El miembro de unión B2 es detectado en el método, según la presente invención, por métodos conocidos en la materia. Para ello, una etiqueta es unida al miembro de unión B2. Todas las etiquetas conocidas por un técnico en la materia que permiten etiquetado específico del lugar de los espacios (“spots”) pueden ser utilizadas. Una sustancia directamente detectable es utilizada preferentemente como etiqueta, tal como una sustancia quimioluminiscente, fluorescente o radioactiva, o partículas de un sol de metal, látex u oro. Los métodos para etiquetar el miembro de unión B2 son conocidos por los técnicos en la materia y no requieren explicación adicional. La etiqueta es detectada directamente de manera conocida por medición de la sustancia quimioluminiscente, fluorescente o radioactiva, o las partículas de sol de metal, látex u oro y se describen en los documentos US0017616 (Karl y otros), 0304202B1, EP0736176 B1, EP0608370 B1 (Ekins y otros,), EP0939319 (Hornauer y otros).

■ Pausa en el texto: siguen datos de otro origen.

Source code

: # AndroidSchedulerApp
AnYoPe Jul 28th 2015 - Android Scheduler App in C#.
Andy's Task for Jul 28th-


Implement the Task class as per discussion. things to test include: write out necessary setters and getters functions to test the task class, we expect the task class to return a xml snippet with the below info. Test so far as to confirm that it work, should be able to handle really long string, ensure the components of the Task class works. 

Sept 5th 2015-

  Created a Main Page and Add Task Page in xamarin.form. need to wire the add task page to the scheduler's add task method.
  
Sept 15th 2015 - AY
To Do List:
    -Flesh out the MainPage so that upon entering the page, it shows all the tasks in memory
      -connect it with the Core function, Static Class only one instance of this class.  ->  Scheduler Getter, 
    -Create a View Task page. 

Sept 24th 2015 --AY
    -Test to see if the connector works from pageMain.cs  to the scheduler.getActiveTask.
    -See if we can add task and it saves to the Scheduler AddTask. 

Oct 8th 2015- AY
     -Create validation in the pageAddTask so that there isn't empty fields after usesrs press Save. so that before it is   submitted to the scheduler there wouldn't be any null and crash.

La etiqueta puede ser también detectada indirectamente. En este caso, el miembro de unión que está asociado por su parte al grupo generador de señal se une específicamente a una etiqueta de B2, por ejemplo, un hapteno, tal como digoxigenina. El grupo generador de señal, por ejemplo, una sustancia quimioluminiscente, fluorescente o radioactiva o una enzima o una partícula de oro, es detectada por métodos conocidos por los técnicos en la materia. Se puede utilizar, por ejemplo, un anticuerpo o un fragmento de anticuerpo que se une específicamente a la etiqueta B2, por ejemplo, como miembro de unión adicional, por ejemplo, un anticuerpo dirigido contra digoxigenina o contra el hapteno.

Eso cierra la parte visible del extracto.